**Exercise instructions**
Every record is to be restated exactly, with nothing left out.

(Dataset items)
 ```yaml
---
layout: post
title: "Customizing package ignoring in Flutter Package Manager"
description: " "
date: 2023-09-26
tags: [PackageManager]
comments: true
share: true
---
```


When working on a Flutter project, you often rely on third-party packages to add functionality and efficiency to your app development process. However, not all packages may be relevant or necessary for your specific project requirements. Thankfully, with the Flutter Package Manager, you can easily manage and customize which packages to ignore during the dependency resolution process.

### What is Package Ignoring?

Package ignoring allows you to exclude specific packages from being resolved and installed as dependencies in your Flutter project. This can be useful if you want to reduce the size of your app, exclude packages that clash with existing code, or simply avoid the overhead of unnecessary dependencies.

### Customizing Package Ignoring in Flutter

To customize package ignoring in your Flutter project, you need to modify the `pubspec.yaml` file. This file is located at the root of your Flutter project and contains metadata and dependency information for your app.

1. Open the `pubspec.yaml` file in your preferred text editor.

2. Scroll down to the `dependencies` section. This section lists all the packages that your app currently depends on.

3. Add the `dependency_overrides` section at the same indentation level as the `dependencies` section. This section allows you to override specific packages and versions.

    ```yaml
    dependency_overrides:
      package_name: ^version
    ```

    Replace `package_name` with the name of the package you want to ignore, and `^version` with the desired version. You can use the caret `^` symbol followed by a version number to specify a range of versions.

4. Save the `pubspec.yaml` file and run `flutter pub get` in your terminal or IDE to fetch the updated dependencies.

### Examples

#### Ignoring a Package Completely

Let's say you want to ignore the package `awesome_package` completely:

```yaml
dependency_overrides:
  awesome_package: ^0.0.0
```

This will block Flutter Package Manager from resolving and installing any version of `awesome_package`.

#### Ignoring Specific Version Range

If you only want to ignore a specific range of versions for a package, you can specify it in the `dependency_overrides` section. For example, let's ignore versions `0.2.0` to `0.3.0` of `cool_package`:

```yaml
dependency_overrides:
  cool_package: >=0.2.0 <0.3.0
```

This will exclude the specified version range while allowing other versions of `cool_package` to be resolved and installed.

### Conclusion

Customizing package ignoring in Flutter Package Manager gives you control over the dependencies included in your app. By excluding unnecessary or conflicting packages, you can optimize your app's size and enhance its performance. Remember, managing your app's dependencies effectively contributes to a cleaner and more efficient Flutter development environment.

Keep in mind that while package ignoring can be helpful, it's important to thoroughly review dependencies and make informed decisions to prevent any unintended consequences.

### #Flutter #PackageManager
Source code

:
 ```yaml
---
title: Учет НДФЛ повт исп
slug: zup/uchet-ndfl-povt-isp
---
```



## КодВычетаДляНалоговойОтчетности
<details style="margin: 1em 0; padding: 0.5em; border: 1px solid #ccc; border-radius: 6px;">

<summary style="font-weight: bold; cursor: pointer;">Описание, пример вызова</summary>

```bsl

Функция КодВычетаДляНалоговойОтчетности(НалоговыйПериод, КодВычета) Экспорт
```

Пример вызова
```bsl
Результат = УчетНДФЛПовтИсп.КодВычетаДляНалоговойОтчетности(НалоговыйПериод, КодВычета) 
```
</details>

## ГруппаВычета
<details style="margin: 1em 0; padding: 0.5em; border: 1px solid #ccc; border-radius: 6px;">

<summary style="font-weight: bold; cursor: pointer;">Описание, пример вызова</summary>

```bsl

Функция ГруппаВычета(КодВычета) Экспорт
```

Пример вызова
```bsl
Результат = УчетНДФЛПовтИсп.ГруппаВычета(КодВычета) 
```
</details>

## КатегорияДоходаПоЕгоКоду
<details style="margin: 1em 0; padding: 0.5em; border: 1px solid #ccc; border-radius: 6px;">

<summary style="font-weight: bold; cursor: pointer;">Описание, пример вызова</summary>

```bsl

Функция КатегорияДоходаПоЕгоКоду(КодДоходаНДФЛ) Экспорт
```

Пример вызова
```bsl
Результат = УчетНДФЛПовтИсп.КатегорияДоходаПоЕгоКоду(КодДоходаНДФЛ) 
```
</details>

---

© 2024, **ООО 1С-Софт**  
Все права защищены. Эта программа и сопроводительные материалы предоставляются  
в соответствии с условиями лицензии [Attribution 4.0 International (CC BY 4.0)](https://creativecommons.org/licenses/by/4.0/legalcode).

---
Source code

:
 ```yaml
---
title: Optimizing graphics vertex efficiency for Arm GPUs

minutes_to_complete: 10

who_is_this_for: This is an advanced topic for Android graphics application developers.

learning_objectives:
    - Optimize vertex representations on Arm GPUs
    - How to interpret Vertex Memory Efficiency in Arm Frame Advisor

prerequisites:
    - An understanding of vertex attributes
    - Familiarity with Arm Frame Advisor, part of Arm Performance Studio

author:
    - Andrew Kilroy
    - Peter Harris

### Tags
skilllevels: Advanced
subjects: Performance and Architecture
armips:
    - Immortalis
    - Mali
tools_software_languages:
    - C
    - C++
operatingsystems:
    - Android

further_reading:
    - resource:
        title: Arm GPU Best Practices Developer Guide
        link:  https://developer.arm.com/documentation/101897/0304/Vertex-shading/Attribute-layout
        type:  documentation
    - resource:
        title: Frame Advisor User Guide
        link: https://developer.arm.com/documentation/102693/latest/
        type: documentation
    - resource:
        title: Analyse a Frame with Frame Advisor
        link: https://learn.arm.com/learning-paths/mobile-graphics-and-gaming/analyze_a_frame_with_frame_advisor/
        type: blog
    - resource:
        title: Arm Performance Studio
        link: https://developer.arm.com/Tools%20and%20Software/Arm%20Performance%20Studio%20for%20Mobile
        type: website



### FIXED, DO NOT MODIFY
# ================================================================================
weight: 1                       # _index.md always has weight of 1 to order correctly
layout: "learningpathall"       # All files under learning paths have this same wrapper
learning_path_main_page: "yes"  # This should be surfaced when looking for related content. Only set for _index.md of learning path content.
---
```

**The answer**
 ```yaml
---
layout: post
title: "Customizing package ignoring in Flutter Package Manager"
description: " "
date: 2023-09-26
tags: [PackageManager]
comments: true
share: true
---
```


When working on a Flutter project, you often rely on third-party packages to add functionality and efficiency to your app development process. However, not all packages may be relevant or necessary for your specific project requirements. Thankfully, with the Flutter Package Manager, you can easily manage and customize which packages to ignore during the dependency resolution process.

### What is Package Ignoring?

Package ignoring allows you to exclude specific packages from being resolved and installed as dependencies in your Flutter project. This can be useful if you want to reduce the size of your app, exclude packages that clash with existing code, or simply avoid the overhead of unnecessary dependencies.

### Customizing Package Ignoring in Flutter

To customize package ignoring in your Flutter project, you need to modify the `pubspec.yaml` file. This file is located at the root of your Flutter project and contains metadata and dependency information for your app.

1. Open the `pubspec.yaml` file in your preferred text editor.

2. Scroll down to the `dependencies` section. This section lists all the packages that your app currently depends on.

3. Add the `dependency_overrides` section at the same indentation level as the `dependencies` section. This section allows you to override specific packages and versions.

    ```yaml
    dependency_overrides:
      package_name: ^version
    ```

    Replace `package_name` with the name of the package you want to ignore, and `^version` with the desired version. You can use the caret `^` symbol followed by a version number to specify a range of versions.

4. Save the `pubspec.yaml` file and run `flutter pub get` in your terminal or IDE to fetch the updated dependencies.

### Examples

#### Ignoring a Package Completely

Let's say you want to ignore the package `awesome_package` completely:

```yaml
dependency_overrides:
  awesome_package: ^0.0.0
```

This will block Flutter Package Manager from resolving and installing any version of `awesome_package`.

#### Ignoring Specific Version Range

If you only want to ignore a specific range of versions for a package, you can specify it in the `dependency_overrides` section. For example, let's ignore versions `0.2.0` to `0.3.0` of `cool_package`:

```yaml
dependency_overrides:
  cool_package: >=0.2.0 <0.3.0
```

This will exclude the specified version range while allowing other versions of `cool_package` to be resolved and installed.

### Conclusion

Customizing package ignoring in Flutter Package Manager gives you control over the dependencies included in your app. By excluding unnecessary or conflicting packages, you can optimize your app's size and enhance its performance. Remember, managing your app's dependencies effectively contributes to a cleaner and more efficient Flutter development environment.

Keep in mind that while package ignoring can be helpful, it's important to thoroughly review dependencies and make informed decisions to prevent any unintended consequences.

### #Flutter #PackageManager
Source code

:
 ```yaml
---
title: Учет НДФЛ повт исп
slug: zup/uchet-ndfl-povt-isp
---
```



## КодВычетаДляНалоговойОтчетности
<details style="margin: 1em 0; padding: 0.5em; border: 1px solid #ccc; border-radius: 6px;">

<summary style="font-weight: bold; cursor: pointer;">Описание, пример вызова</summary>

```bsl

Функция КодВычетаДляНалоговойОтчетности(НалоговыйПериод, КодВычета) Экспорт
```

Пример вызова
```bsl
Результат = УчетНДФЛПовтИсп.КодВычетаДляНалоговойОтчетности(НалоговыйПериод, КодВычета) 
```
</details>

## ГруппаВычета
<details style="margin: 1em 0; padding: 0.5em; border: 1px solid #ccc; border-radius: 6px;">

<summary style="font-weight: bold; cursor: pointer;">Описание, пример вызова</summary>

```bsl

Функция ГруппаВычета(КодВычета) Экспорт
```

Пример вызова
```bsl
Результат = УчетНДФЛПовтИсп.ГруппаВычета(КодВычета) 
```
</details>

## КатегорияДоходаПоЕгоКоду
<details style="margin: 1em 0; padding: 0.5em; border: 1px solid #ccc; border-radius: 6px;">

<summary style="font-weight: bold; cursor: pointer;">Описание, пример вызова</summary>

```bsl

Функция КатегорияДоходаПоЕгоКоду(КодДоходаНДФЛ) Экспорт
```

Пример вызова
```bsl
Результат = УчетНДФЛПовтИсп.КатегорияДоходаПоЕгоКоду(КодДоходаНДФЛ) 
```
</details>

---

© 2024, **ООО 1С-Софт**  
Все права защищены. Эта программа и сопроводительные материалы предоставляются  
в соответствии с условиями лицензии [Attribution 4.0 International (CC BY 4.0)](https://creativecommons.org/licenses/by/4.0/legalcode).

---
Source code

:
 ```yaml
---
title: Optimizing graphics vertex efficiency for Arm GPUs

minutes_to_complete: 10

who_is_this_for: This is an advanced topic for Android graphics application developers.

learning_objectives:
    - Optimize vertex representations on Arm GPUs
    - How to interpret Vertex Memory Efficiency in Arm Frame Advisor

prerequisites:
    - An understanding of vertex attributes
    - Familiarity with Arm Frame Advisor, part of Arm Performance Studio

author:
    - Andrew Kilroy
    - Peter Harris

### Tags
skilllevels: Advanced
subjects: Performance and Architecture
armips:
    - Immortalis
    - Mali
tools_software_languages:
    - C
    - C++
operatingsystems:
    - Android

further_reading:
    - resource:
        title: Arm GPU Best Practices Developer Guide
        link:  https://developer.arm.com/documentation/101897/0304/Vertex-shading/Attribute-layout
        type:  documentation
    - resource:
        title: Frame Advisor User Guide
        link: https://developer.arm.com/documentation/102693/latest/
        type: documentation
    - resource:
        title: Analyse a Frame with Frame Advisor
        link: https://learn.arm.com/learning-paths/mobile-graphics-and-gaming/analyze_a_frame_with_frame_advisor/
        type: blog
    - resource:
        title: Arm Performance Studio
        link: https://developer.arm.com/Tools%20and%20Software/Arm%20Performance%20Studio%20for%20Mobile
        type: website



### FIXED, DO NOT MODIFY
# ================================================================================
weight: 1                       # _index.md always has weight of 1 to order correctly
layout: "learningpathall"       # All files under learning paths have this same wrapper
learning_path_main_page: "yes"  # This should be surfaced when looking for related content. Only set for _index.md of learning path content.
---
```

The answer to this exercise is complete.